### Work order
Here, the job is to give back every entry below unchanged, omitting pictures.

### Supplied information
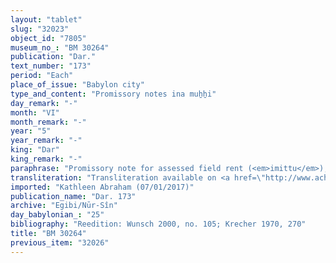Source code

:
 ```yaml
---
layout: "tablet"
slug: "32023"
object_id: "7805"
museum_no_: "BM 30264"
publication: "Dar."
text_number: "173"
period: "Each"
place_of_issue: "Babylon city"
type_and_content: "Promissory notes ina muẖẖi"
day_remark: "-"
month: "VI"
month_remark: "-"
year: "5"
year_remark: "-"
king: "Dar"
king_remark: "-"
paraphrase: "Promissory note for assessed field rent (<em>imittu</em>), to be delivered in dates and in emmer wheat.<br /> <strong>B</strong> owes 26 kor [of dates] and 2.1.4 kor of emmer wheat (<em>kunā&scaron;u</em>) to <strong>A</strong>. It is the assessed field rent on land on land (<em>imitti eqli</em>) located at the Zabunu-ditch. The dates should be delivered in one instalment according to the creditor&rsquo;s measure to the courtyard. Deliver is due in Arahsamna (VIII). He should also deliver the usual by-products of the date cultivation: for each kor of dates he shall give (the custormay amounts of) spathes (<em>tuhallu</em>), spadices (<em>gip&ucirc;</em>), (and) fibres (<em>mangagu</em>), a load of firewood, and 2 <em>darīku</em>-containers. The emmer wheat should be delivered in Ta&scaron;rīt (VII). In addition, there is a promissory note for silver that is still pending against <strong>B</strong>. No payment has been received (<em>eṭēru</em> G Stat) for the gardener&#39;s remuneration (<em>&scaron;issinnu</em>) nor for the services of the agricultural supervisor (<em>gugallu</em>).<br /> &nbsp;<br /> <strong>A </strong>= Marduk-nāṣir-apli/Itti-Marduk-balāṭu//Egibi; <strong>B </strong>= Nab&ucirc;-iddin"
transliteration: "Transliteration available on <a href=\"http://www.achemenet.com/fr/item/?/1332474=wunsch&l=a&c=1&t=1.4/2/96/1/1328512\" target=\"_blank\">Achemenet</a>"
imported: "Kathleen Abraham (07/01/2017)"
publication_name: "Dar. 173"
archive: "Egibi/Nūr-Sîn"
day_babylonian_: "25"
bibliography: "Reedition: Wunsch 2000, no. 105; Krecher 1970, 270"
title: "BM 30264"
previous_item: "32026"
---
```

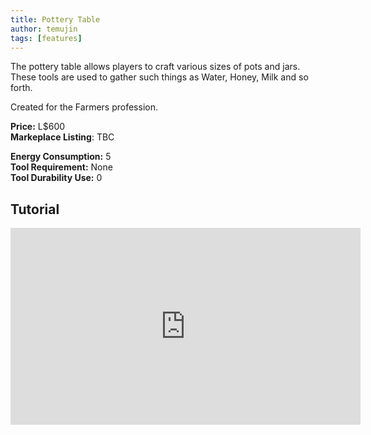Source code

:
 ```yaml
---
title: Pottery Table
author: temujin
tags: [features]
---
```

The pottery table allows players to craft various sizes of pots and jars. These tools are used to gather such things as Water, Honey, Milk and so forth.

Created for the Farmers profession.

**Price:** L$600<br>
**Markeplace Listing**: TBC<br>

**Energy Consumption:** 5<br>
**Tool Requirement:** None<br>
**Tool Durability Use:** 0

## Tutorial
<iframe width="560" height="315" src="https://www.youtube.com/embed/f6N3X2uRM2Y" frameborder="0" allow="accelerometer; autoplay; encrypted-media; gyroscope; picture-in-picture" allowfullscreen></iframe>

### Answer for the task
Source code

:
 ```yaml
---
layout: "tablet"
slug: "32023"
object_id: "7805"
museum_no_: "BM 30264"
publication: "Dar."
text_number: "173"
period: "Each"
place_of_issue: "Babylon city"
type_and_content: "Promissory notes ina muẖẖi"
day_remark: "-"
month: "VI"
month_remark: "-"
year: "5"
year_remark: "-"
king: "Dar"
king_remark: "-"
paraphrase: "Promissory note for assessed field rent (<em>imittu</em>), to be delivered in dates and in emmer wheat.<br /> <strong>B</strong> owes 26 kor [of dates] and 2.1.4 kor of emmer wheat (<em>kunā&scaron;u</em>) to <strong>A</strong>. It is the assessed field rent on land on land (<em>imitti eqli</em>) located at the Zabunu-ditch. The dates should be delivered in one instalment according to the creditor&rsquo;s measure to the courtyard. Deliver is due in Arahsamna (VIII). He should also deliver the usual by-products of the date cultivation: for each kor of dates he shall give (the custormay amounts of) spathes (<em>tuhallu</em>), spadices (<em>gip&ucirc;</em>), (and) fibres (<em>mangagu</em>), a load of firewood, and 2 <em>darīku</em>-containers. The emmer wheat should be delivered in Ta&scaron;rīt (VII). In addition, there is a promissory note for silver that is still pending against <strong>B</strong>. No payment has been received (<em>eṭēru</em> G Stat) for the gardener&#39;s remuneration (<em>&scaron;issinnu</em>) nor for the services of the agricultural supervisor (<em>gugallu</em>).<br /> &nbsp;<br /> <strong>A </strong>= Marduk-nāṣir-apli/Itti-Marduk-balāṭu//Egibi; <strong>B </strong>= Nab&ucirc;-iddin"
transliteration: "Transliteration available on <a href=\"http://www.achemenet.com/fr/item/?/1332474=wunsch&l=a&c=1&t=1.4/2/96/1/1328512\" target=\"_blank\">Achemenet</a>"
imported: "Kathleen Abraham (07/01/2017)"
publication_name: "Dar. 173"
archive: "Egibi/Nūr-Sîn"
day_babylonian_: "25"
bibliography: "Reedition: Wunsch 2000, no. 105; Krecher 1970, 270"
title: "BM 30264"
previous_item: "32026"
---
```

Source code

:
 ```yaml
---
title: Pottery Table
author: temujin
tags: [features]
---
```

The pottery table allows players to craft various sizes of pots and jars. These tools are used to gather such things as Water, Honey, Milk and so forth.

Created for the Farmers profession.

**Price:** L$600<br>
**Markeplace Listing**: TBC<br>

**Energy Consumption:** 5<br>
**Tool Requirement:** None<br>
**Tool Durability Use:** 0

## Tutorial
<iframe width="560" height="315" src="https://www.youtube.com/embed/f6N3X2uRM2Y" frameborder="0" allow="accelerometer; autoplay; encrypted-media; gyroscope; picture-in-picture" allowfullscreen></iframe>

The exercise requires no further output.